You get the big names you’d expect: Fred Williams, Sidney Nolan, Brett Whiteley, Mirka Mora, John Olsen and John Perceval. What stands out is who isn’t there. Joy Hester, for example, is missing. Given her importance now, it tells you something about how uneven recognition was at the time.
Reed wasn’t just any editor making a list. By the early 60s he was at the centre of Australian modern art. Through Heide, he and Sunday Reed supported and shaped the careers of many of the artists who are now seen as central to the story of modernism here. Reed had an eye for emerging talent and he backed artists early. Being included in one of his projects wasn’t lightweight. It signalled that you were part of the conversation about what Australian art could be.
And Reed clearly thought highly of Gray. A few years earlier he had selected Gray’s painting The Tank to send to the Museum of Modern Art in New York. It was part of an effort to show American curators that Australian modernism was alive and kicking. That decision tells you where Reed placed Gray in the field. He wasn’t a fringe figure. Reed saw him as someone worth putting in front of the world’s most influential museum. I’ve written about that moment here.
Each artist in the 1963 book was asked to say something about their work or themselves. Reed said he “invited each painter to make his own statement” and that the responses were surprisingly revealing.
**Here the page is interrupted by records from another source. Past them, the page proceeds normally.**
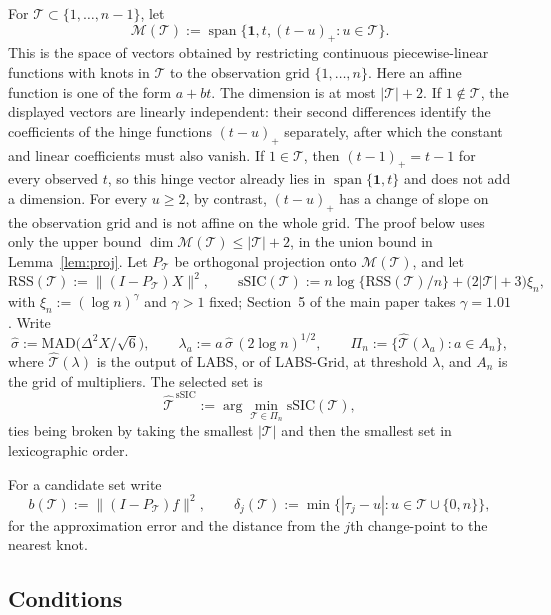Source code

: \documentclass[12pt, a4paper]{article}
\begin{document}
For $\mathcal{T}\subset\{1,\ldots,n-1\}$, let
\[
\mathcal{M}(\mathcal{T})
:=\operatorname{span}\big\{\mathbf 1,t,(t-u)_+:u\in\mathcal{T}\big\}.
\]
This is the space of vectors obtained by restricting continuous
piecewise-linear functions with knots in $\mathcal{T}$ to the observation grid
$\{1,\ldots,n\}$. Here an affine function is one of the form $a+bt$. The
dimension is at most $|\mathcal{T}|+2$. If $1\notin\mathcal{T}$, the displayed
vectors are linearly independent: their second differences identify the
coefficients of the hinge functions $(t-u)_+$ separately, after which the
constant and linear coefficients must also vanish. If $1\in\mathcal{T}$, then
$(t-1)_+=t-1$ for every observed $t$, so this hinge vector already lies in
$\operatorname{span}\{\mathbf 1,t\}$ and does not add a dimension. For every
$u\ge2$, by contrast, $(t-u)_+$ has a change of slope on the observation grid
and is not affine on the whole grid. The proof
below uses only the upper bound $\dim\mathcal{M}(\mathcal{T})\le
|\mathcal{T}|+2$, in the union bound in Lemma~\ref{lem:proj}. Let
$P_{\mathcal{T}}$ be orthogonal projection onto
$\mathcal{M}(\mathcal{T})$, and let
\[
\mathrm{RSS}(\mathcal{T}) := \big\| (I - P_{\mathcal{T}}) X \big\|^2 ,
\qquad
\mathrm{sSIC}(\mathcal{T}) := n \log\{\mathrm{RSS}(\mathcal{T})/n\}
+ \big(2|\mathcal{T}|+3\big) \xi_n ,
\]
with $\xi_n := (\log n)^{\gamma}$ and $\gamma > 1$ fixed; Section~5 of the main
paper takes $\gamma = 1.01$. Write
\[
\hat\sigma := \mathrm{MAD}\big(\Delta^2 X / \sqrt6\big),
\qquad
\lambda_a := a\, \hat\sigma\, (2\log n)^{1/2},
\qquad
\Pi_n := \big\{ \hat{\mathcal{T}}(\lambda_a) : a \in A_n \big\},
\]
where $\hat{\mathcal{T}}(\lambda)$ is the output of LABS, or of LABS-Grid, at
threshold $\lambda$, and $A_n$ is the grid of multipliers. The selected set is
\[
\hat{\mathcal{T}}^{\,\mathrm{sSIC}} := \arg\min_{\mathcal{T} \in \Pi_n}
\mathrm{sSIC}(\mathcal{T}),
\]
ties being broken by taking the smallest $|\mathcal{T}|$ and then the smallest
set in lexicographic order.

For a candidate set write
\[
b(\mathcal{T}) := \big\| (I - P_{\mathcal{T}}) f \big\|^2 ,
\qquad
\delta_j(\mathcal{T}) := \min\big\{ |\tau_j - u| : u \in \mathcal{T} \cup
\{0,n\} \big\} ,
\]
for the approximation error and the distance from the $j$th change-point to the
nearest knot.

\subsection{Conditions}
\label{sup:ssiccond}
\end{document}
Gray Smith appears with his portrait of Mr Johnstone, which I’ve included below. The original hangs in the National Gallery of Australia.
© Smith Estate. Used with permission via CAL.
Perry Smith, Gray’s son, shared a lovely detail about this work. Mr Johnstone was the father of Johnno Johnstone, one of Gray’s closest friends right up until the family moved to Canberra. Johnno helped build the dam at Hurstbridge, and Perry thinks the photos of that work are now at Heide. It gives the painting another layer. This wasn’t an imagined subject. It was someone tied into the rhythms of Gray’s everyday life.
What Gray wrote about himself is worth sitting with. He talked about the long drought during his childhood, sheep being driven into parks and gardens to find the last scraps of grass, and the stories his mother told him about the early bush. His grandfather had covered the Ned Kelly saga as a reporter and saw Kelly hanged. For Gray, these stories weren’t distant folklore. They were part of the world he grew up in.
When he finally got out to the bush as a young man, working on timber trucks and later hobby farming to survive, it confirmed what he’d been carrying since childhood. He linked those early experiences and family stories to the images he made. He saw them as central to his identity. As he put it, he was “trying through a tangible thing to communicate the intangible.”
It’s a short statement, but it gives you a clear line to follow through his work. The outback, drought, toughness and the characters who shaped Australia’s early imagination weren’t just subjects for him. They were the soil he grew out of.
Reed, John, ed. New Painting 1952–62. The Arts in Australia. Melbourne: Longmans, 1963.